6/27/2012 4:27:53 PM | by Anonymous

Bulbs

Light bulbs have been present in the world for a very long time now, and have become very important parts of the modern day society. There are a variety of light bulbs in the market today that have been manufactured to meet different needs of people or applications. From their invention to now, light bulbs have gone through several changes and modifications and now come in a wide variety, using different technologies to suit the needs of the user. All light bulbs require electricity to function. Voltage measures the strength of the flow of electricity through a bulb, current refers to the rate that electricity flows through the bulb and resistance is how much space the current has to pass through. These factors affect the performance of the light bulb.

 

Incandescent bulbs

One of the earliest types of light bulbs invented, incandescent light bulbs are the most common types of light bulbs that most people would be familiar with. These bulbs work on the basis of a tungsten filament being heated by electricity until it glows to provide light. The glass that contains this filament can either be in a vacuum or a mixture of argon and nitrogen gas. Much of the energy that these bulbs consume is given off as heat and due to the high temperatures of the filament, the tungsten tends to evaporate and collect on the sides of the bulb, thus causing the filament to become thinner unevenly overtime. Due to this, when the bulb is turned on and the filament faces a sudden surge of electricity, the thinner areas would heat up faster than the thicker areas which would cause the filament to break. This act is referred to as the bulb burning out. Although these bulbs can produce a steady warm light that is ideal for most household applications, they tend to consume a lot of energy as compared to the other types of bulbs present in the market. They also do not have a long life span as they only last for an average of 700 to 1000 hours.

 

Halogen bulbs

These bulbs work on the same principle of incandescent bulb technology which is using electricity to heat a filament to provide light. The difference with these bulbs is that the tube which contains the filament is filled with halogen gas. The gas causes a chemical reaction that causes the evaporated tungsten to be removed from the walls of the tube and be deposited back on the filament. This reaction is able to extend the life of the bulbs as the tungsten would not burn out that easily. In order for this chemical reaction to occur, the filament of the bulb has to be hotter as compared to incandescent bulbs which cause the tungsten to evaporate at a faster rate. To over come this, a more expensive gas (krypton) and a higher pressure in a smaller glass bulb can be used to slow down the evaporation. However, these additional items would translate to a higher cost of the bulb. Despite the negatives, these bulbs are able to provide extremely luminous light which is more efficient.

 

Fluorescent bulbs

These bulbs function on the basis of passing a current through a tube that is filled with argon gas and mercury. This action produces ultraviolet radiation which bombards the phosphorous coating of the tube that eventually causes it to emit light.

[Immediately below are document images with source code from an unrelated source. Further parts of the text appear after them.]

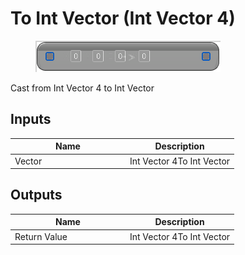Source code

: # To Int Vector (Int Vector 4)

<div align="left" data-full-width="false">

<figure><img src="To_Int_Vector_(Int_Vector_4).png" alt=""><figcaption></figcaption></figure>

</div>

Cast from Int Vector 4 to Int Vector

## Inputs

<table>
<thead><tr><th width="170">Name</th><th>Description</th></tr></thead>
<tbody>
<tr><td>Vector</td><td>Int Vector 4To Int Vector</td></tr>
</tbody>
</table>

## Outputs

<table>
<thead><tr><th width="170">Name</th><th>Description</th></tr></thead>
<tbody>
<tr><td>Return Value</td><td>Int Vector 4To Int Vector</td></tr>
</tbody>
</table>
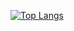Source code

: [![Top Langs](https://github-readme-stats.vercel.app/api/top-langs/?username=venraij&layout=compact)](https://github.com/anuraghazra/github-readme-stats) 
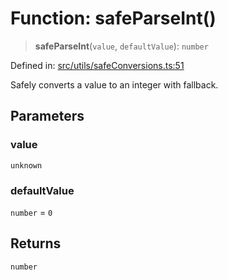 # Function: safeParseInt()

> **safeParseInt**(`value`, `defaultValue`): `number`

Defined in: [src/utils/safeConversions.ts:51](https://github.com/Nick2bad4u/Uptime-Watcher/blob/2a45eeb1723f8f7089001af2c92aa07d82dfe7e4/src/utils/safeConversions.ts#L51)

Safely converts a value to an integer with fallback.

## Parameters

### value

`unknown`

### defaultValue

`number` = `0`

## Returns

`number`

The life of these bulbs is very long ranging from 10,000 to 20, 000 hours. These bulbs are also very efficient as they do not produce much heat and can come in a variety of colours. They can be used to light large areas where detail work has to be done such as basements and storage lockets etc. These bulbs have seen an increase in demand lately as they decrease energy consumption and reduce electricity bill whilst still providing luminous lighting.